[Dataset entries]
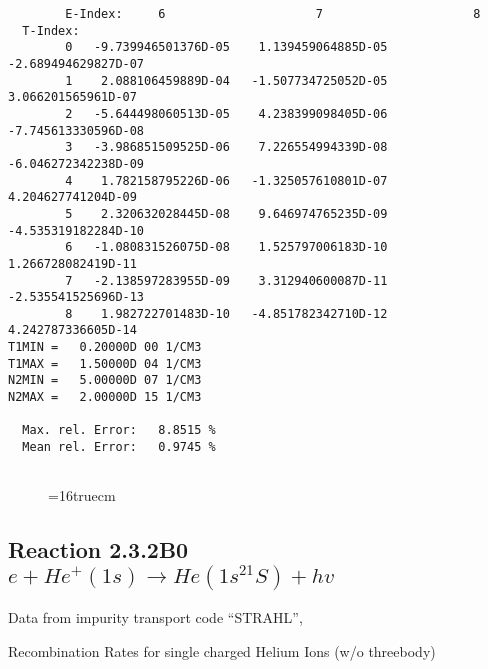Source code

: \documentclass[12pt,dvipdfmx]{article}
\begin{document}
\begin{small}
\begin{verbatim}
        E-Index:     6                     7                     8
  T-Index:
        0   -9.739946501376D-05    1.139459064885D-05   -2.689494629827D-07
        1    2.088106459889D-04   -1.507734725052D-05    3.066201565961D-07
        2   -5.644498060513D-05    4.238399098405D-06   -7.745613330596D-08
        3   -3.986851509525D-06    7.226554994339D-08   -6.046272342238D-09
        4    1.782158795226D-06   -1.325057610801D-07    4.204627741204D-09
        5    2.320632028445D-08    9.646974765235D-09   -4.535319182284D-10
        6   -1.080831526075D-08    1.525797006183D-10    1.266728082419D-11
        7   -2.138597283955D-09    3.312940600087D-11   -2.535541525696D-13
        8    1.982722701483D-10   -4.851782342710D-12    4.242787336605D-14
T1MIN =   0.20000D 00 1/CM3
T1MAX =   1.50000D 04 1/CM3
N2MIN =   5.00000D 07 1/CM3
N2MAX =   2.00000D 15 1/CM3

  Max. rel. Error:   8.8515 %
  Mean rel. Error:   0.9745 %


\end{verbatim}\end{small}
\begin{figure} \label{2.8A0}
\epsfxsize=16truecm 
\end{figure}
\newpage

\subsection{
Reaction 2.3.2B0  $e + He^+(1s) \rightarrow He(1s^21S) + hv$
}
Data from impurity transport code ``STRAHL'', \cite{kn:Behringer}

  Recombination Rates for single charged Helium Ions (w/o threebody)
\end{document}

▸ **Aim of the exercise**
Scan the lines above for the word "verbatim", then copy each line that has it.

▸ **Reply**
\begin{verbatim}
\end{verbatim}\end{small}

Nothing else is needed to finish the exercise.